Ntpd / gps need some love part II
-
I just backed up configuration and probably will reinstall PFSense on another drive.
Looks like its a hardware issue?
Yes, it's hardware, backing up now and re-installing somewhere else is the right move. Looks like something being read from disk by rrdtool failed, same block each time. Is this an SSD?
-
Thank-you charliem.
Its just an old IDE drive. Actually failed a few minutes ago. No boot at all.
Geez it looked new as it was just a Tivo backup drive.
I did back up right before. Switched to a another temporary IDE drive.
I do have a configured CF card slot and wondering whether to go to this or just SSD.
I did do a new build just now of 2.1.3 and restored from backup. It looks like its working.
Rebooted and restoring packages.
Need to do the change on the serial port and I think I will be good to go until I change drives.

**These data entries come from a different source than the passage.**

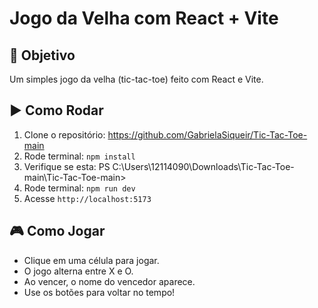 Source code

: 
# Jogo da Velha com React + Vite

## 🎯 Objetivo
Um simples jogo da velha (tic-tac-toe) feito com React e Vite.

## ▶️ Como Rodar
1. Clone o repositório:
https://github.com/GabrielaSiqueir/Tic-Tac-Toe-main
2. Rode terminal: `npm install`
3. Verifique se esta: PS C:\Users\12114090\Downloads\Tic-Tac-Toe-main\Tic-Tac-Toe-main>
5. Rode terminal:  `npm run dev`
6. Acesse `http://localhost:5173`

## 🎮 Como Jogar
- Clique em uma célula para jogar.
- O jogo alterna entre X e O.
- Ao vencer, o nome do vencedor aparece.
- Use os botões para voltar no tempo!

Something else is going on. I just utilized my new drive for 2nd test machine to do the above rebuild. It worked for some 10 minutes and started again with similiar errors.
I've been testing with 2.2 just fine with this drive.
Swapped cables; same error. Might fallback to the smoothwall box…odd stuff...my pfsense now has spelt its guts with parts out of it and its still one the rack...ugly picture.....
-
Just shut off the RRD service and the above mentioned errors went away. Very odd.
I was watching the console and while navigating the GUI the same error would come up.
After shutting off the RRD service the errors have gone away.
Looks to be running fine now.
Still running fine after about 30 minutes. Put it all back together again as I didn't like seeings its guts all over the rack.
-
Try NanoBSD from CF card. I'm using nano for several years now. Most reliable IMHO, the whole system runs from RAM.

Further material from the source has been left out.